There are several limitations to this study. The first limitation is selection bias and this is due to the nature of the study design. However, through the use of community advisory boards, community-based organizations and clinics, we are confident that our data can be generalizable to the larger Somali community of Minnesota. Second, loss to follow-up was another limitation associated with this study, especially for those individuals who have developed liver cancer and associated co-morbidities. On the contrary, there are several strengths associated with this study. First, the implementation of community-engagement through health education and listening sessions have ensured participants are informed of the goals of the study in a culturally sensitive and responsive framework. Second, building strong partnerships with community-based organizations, charter schools and clinics were instrumental in the success of recruitment and dissemination of information.

CONCLUSION

Chronic HBV and HCV infections are prevalent among Somali immigrants in Minnesota and associated with high rates of HCC. Partnering with community stakeholders helped to improve recruitment rates and to spread awareness of the need for viral hepatitis screening. Community-wide screening is an effective way to identify and provide health education and linkage to care for individuals with or at risk for viral hepatitis. It is important to develop and implement culturally and linguistically acceptable viral hepatitis awareness programs in partnership with communities, in order to promote preventative vaccination, treatment of viral hepatitis and reduction of cancer risk.

ARTICLE HIGHLIGHTS
Research background

Somali immigrants come from regions of the world where viral hepatitis is endemic. Since the start of the Somali civil war in 1991, limited data is available on the impact of viral hepatitis in the community, especially those individuals in the diaspora.

Research motivation

The impetus of this project was communal outcry about community members succumbing to liver disease. In partnership with the community, our research team worked to assess the burden of viral hepatitis in Minnesota. Addressing this pressing communal matter, we were able to connect those who tested positive for hepatitis infections and/or were not vaccinated for hepatitis B virus (HBV) with the needed healthcare.

Research objectives

Our objective was to determine the prevalence of viral hepatitis infections within the community. This is significant because it laid the foundation to start conducting studies on host-viral interactions and the unique development of liver disease among this population. This is relevant to clinical practice because we can use this information to tailor screening practices and treatments for individuals from endemic regions which are historically under studied.

Research methods

In partnership with the community stakeholders, we conducted a prospective study using community-based participatory research from 2010 to 2015. We screened for viral hepatitis infections and reported the results back to the study participant. This is the first study of its kind to screen community based Somali immigrants in Minnesota at a large scale.

Research results

Viral hepatitis infections are a major under recognized disease within the Somali immigrant population.
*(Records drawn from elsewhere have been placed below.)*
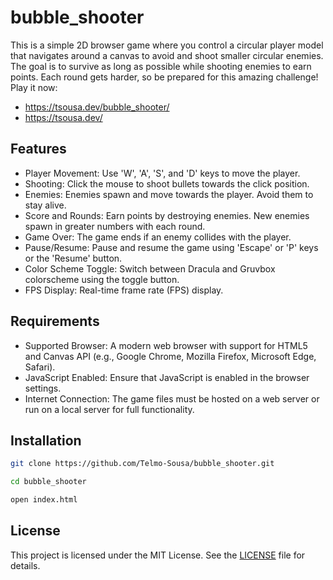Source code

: # bubble_shooter

This is a simple 2D browser game where you control a circular player model that navigates around a canvas to avoid and shoot smaller circular enemies. The goal is to survive as long as possible while shooting enemies to earn points. Each round gets harder, so be prepared for this amazing challenge! Play it now:
- https://tsousa.dev/bubble_shooter/
- https://tsousa.dev/

## Features

- Player Movement: Use 'W', 'A', 'S', and 'D' keys to move the player.
- Shooting: Click the mouse to shoot bullets towards the click position.
- Enemies: Enemies spawn and move towards the player. Avoid them to stay alive.
- Score and Rounds: Earn points by destroying enemies. New enemies spawn in greater numbers with each round.
- Game Over: The game ends if an enemy collides with the player.
- Pause/Resume: Pause and resume the game using 'Escape' or 'P' keys or the 'Resume' button.
- Color Scheme Toggle: Switch between Dracula and Gruvbox colorscheme using the toggle button.
- FPS Display: Real-time frame rate (FPS) display.
   
## Requirements

- Supported Browser: A modern web browser with support for HTML5 and Canvas API (e.g., Google Chrome, Mozilla Firefox, Microsoft Edge, Safari).
- JavaScript Enabled: Ensure that JavaScript is enabled in the browser settings.
- Internet Connection: The game files must be hosted on a web server or run on a local server for full functionality.

## Installation

```bash
git clone https://github.com/Telmo-Sousa/bubble_shooter.git
```

```bash
cd bubble_shooter
```

```bash
open index.html
```

## License

This project is licensed under the MIT License. See the [LICENSE](LICENSE) file for details.
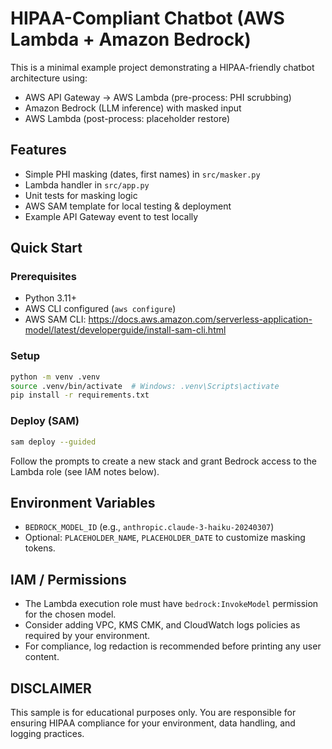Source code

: # HIPAA-Compliant Chatbot (AWS Lambda + Amazon Bedrock)

This is a minimal example project demonstrating a HIPAA-friendly chatbot architecture using:
- AWS API Gateway -> AWS Lambda (pre-process: PHI scrubbing)
- Amazon Bedrock (LLM inference) with masked input
- AWS Lambda (post-process: placeholder restore)


## Features
- Simple PHI masking (dates, first names) in `src/masker.py`
- Lambda handler in `src/app.py`
- Unit tests for masking logic
- AWS SAM template for local testing & deployment
- Example API Gateway event to test locally

## Quick Start

### Prerequisites
- Python 3.11+
- AWS CLI configured (`aws configure`)
- AWS SAM CLI: https://docs.aws.amazon.com/serverless-application-model/latest/developerguide/install-sam-cli.html

### Setup
```bash
python -m venv .venv
source .venv/bin/activate  # Windows: .venv\Scripts\activate
pip install -r requirements.txt
```

### Deploy (SAM)
```bash
sam deploy --guided
```
Follow the prompts to create a new stack and grant Bedrock access to the Lambda role (see IAM notes below).

## Environment Variables
- `BEDROCK_MODEL_ID` (e.g., `anthropic.claude-3-haiku-20240307`)
- Optional: `PLACEHOLDER_NAME`, `PLACEHOLDER_DATE` to customize masking tokens.

## IAM / Permissions
- The Lambda execution role must have `bedrock:InvokeModel` permission for the chosen model.
- Consider adding VPC, KMS CMK, and CloudWatch logs policies as required by your environment.
- For compliance, log redaction is recommended before printing any user content.

## DISCLAIMER
This sample is for educational purposes only. You are responsible for ensuring HIPAA compliance for your environment, data handling, and logging practices.
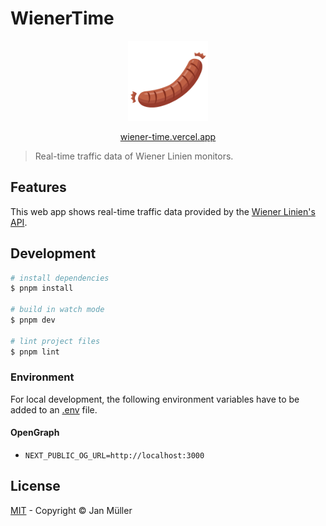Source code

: # WienerTime

<p align="center">
   <img src="public/favicon.svg" alt="Logo" width="128px" height="128px">
<p>

<p align="center">
  <a href="https://wiener-time.vercel.app" target="_blank" rel="noreferrer">
    wiener-time.vercel.app
  </a>
<p>

> Real-time traffic data of Wiener Linien monitors.

## Features

This web app shows real-time traffic data provided by the [Wiener Linien's API](https://www.data.gv.at/katalog/dataset/wiener-linien-echtzeitdaten-via-datendrehscheibe-wien).

## Development

```bash
# install dependencies
$ pnpm install

# build in watch mode
$ pnpm dev

# lint project files
$ pnpm lint
```

### Environment

For local development, the following environment variables have to be added to an [.env](./.env) file.

#### OpenGraph

- `NEXT_PUBLIC_OG_URL=http://localhost:3000`

## License

[MIT](./LICENSE) - Copyright &copy; Jan Müller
Age-adjusted prevalence rates are high and call for prioritizing responses from health agencies. This data will be used to lobby public health institutions to help address the unique needs of the Minnesota Somali population and for healthcare providers to implement programs to screen community members for both HBV and hepatitis C virus. Furthermore, the follow-up after the patients have enrolled into the study was quite difficult. We should consider effective methods to follow-up patients to assess the potential for development of liver disease sequelae.

Research conclusions

Although there were limitations to the study, we have learned that chronic viral hepatitis infection in the Somali community is high. Effective screening programs need to be implemented in order to prevent suffering and needless death. The use of community-based participatory research was a success and was the first of its kind with this community regarding a disease considered taboo. We will continue this partnership and expand research within this population historically under reported in clinical research.

Research perspectives

We will continue maintaining the partnership and will continue to understand the unique host-viral interactions. We have studies on immunoprofiling as well as examining the influence of the viral genome on liver disease progression. These studies will be used to improve the health of persons from this region of the world.

ACKNOWLEDGEMENTS

The authors would like to thank the study participants and their family members. In addition, the authors would like to thank the community partners who provided their community facilities to recruit, enroll, accrue and disseminate findings (i.e. Gargar Urgent Care and Clinic, Axis Medical Center, Masjed Abu Huraira, Masjed Al-Nur, Masjed Abubakr Al-Seddiq, and Mankato Mosque) and the Somali Health Advisory Committee, who ensured that we provided a culturally relevant and responsive manner in our efforts. In addition, the authors would like to thank Dr. Yu Wang, Dr. Chen-Chao Ma, the Mayo Clinic Clinical Trials and Research Unit and Lea Dacy for technical support.

Footnotes

Provenance and peer review: Unsolicited article; Externally peer reviewed.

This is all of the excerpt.